**Problem to work on:** When you give the entries again, keep every word as it stands and drop the pictures.

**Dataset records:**
━━━━━━
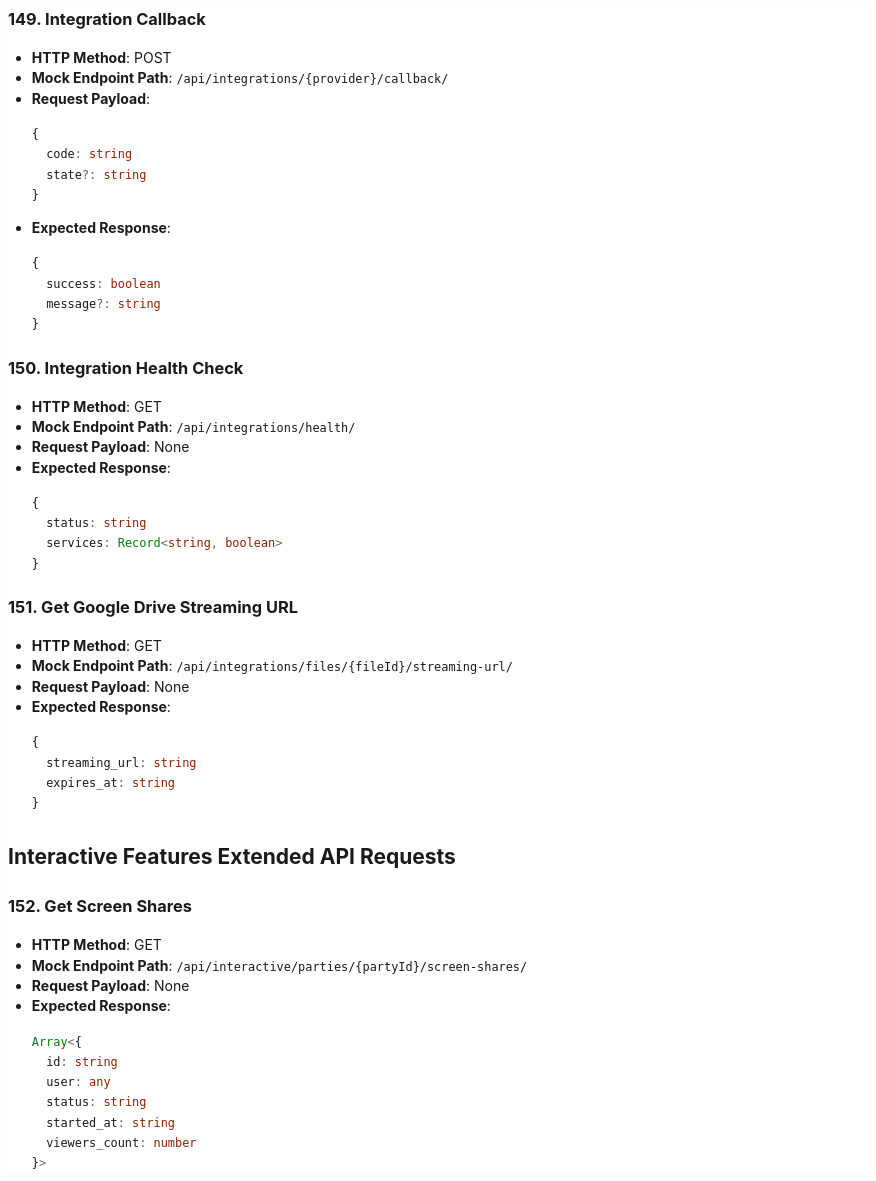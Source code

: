 ### 149. Integration Callback
- **HTTP Method**: POST
- **Mock Endpoint Path**: `/api/integrations/{provider}/callback/`
- **Request Payload**:
  ```typescript
  {
    code: string
    state?: string
  }
  ```
- **Expected Response**:
  ```typescript
  {
    success: boolean
    message?: string
  }
  ```

### 150. Integration Health Check
- **HTTP Method**: GET
- **Mock Endpoint Path**: `/api/integrations/health/`
- **Request Payload**: None
- **Expected Response**:
  ```typescript
  {
    status: string
    services: Record<string, boolean>
  }
  ```

### 151. Get Google Drive Streaming URL
- **HTTP Method**: GET
- **Mock Endpoint Path**: `/api/integrations/files/{fileId}/streaming-url/`
- **Request Payload**: None
- **Expected Response**:
  ```typescript
  {
    streaming_url: string
    expires_at: string
  }
  ```

## Interactive Features Extended API Requests

### 152. Get Screen Shares
- **HTTP Method**: GET
- **Mock Endpoint Path**: `/api/interactive/parties/{partyId}/screen-shares/`
- **Request Payload**: None
- **Expected Response**:
  ```typescript
  Array<{
    id: string
    user: any
    status: string
    started_at: string
    viewers_count: number
  }>
  ```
━━━━━━
**Solution to this task:**
Source code

: ### 149. Integration Callback
- **HTTP Method**: POST
- **Mock Endpoint Path**: `/api/integrations/{provider}/callback/`
- **Request Payload**:
  ```typescript
  {
    code: string
    state?: string
  }
  ```
- **Expected Response**:
  ```typescript
  {
    success: boolean
    message?: string
  }
  ```

### 150. Integration Health Check
- **HTTP Method**: GET
- **Mock Endpoint Path**: `/api/integrations/health/`
- **Request Payload**: None
- **Expected Response**:
  ```typescript
  {
    status: string
    services: Record<string, boolean>
  }
  ```

### 151. Get Google Drive Streaming URL
- **HTTP Method**: GET
- **Mock Endpoint Path**: `/api/integrations/files/{fileId}/streaming-url/`
- **Request Payload**: None
- **Expected Response**:
  ```typescript
  {
    streaming_url: string
    expires_at: string
  }
  ```

## Interactive Features Extended API Requests

### 152. Get Screen Shares
- **HTTP Method**: GET
- **Mock Endpoint Path**: `/api/interactive/parties/{partyId}/screen-shares/`
- **Request Payload**: None
- **Expected Response**:
  ```typescript
  Array<{
    id: string
    user: any
    status: string
    started_at: string
    viewers_count: number
  }>
  ```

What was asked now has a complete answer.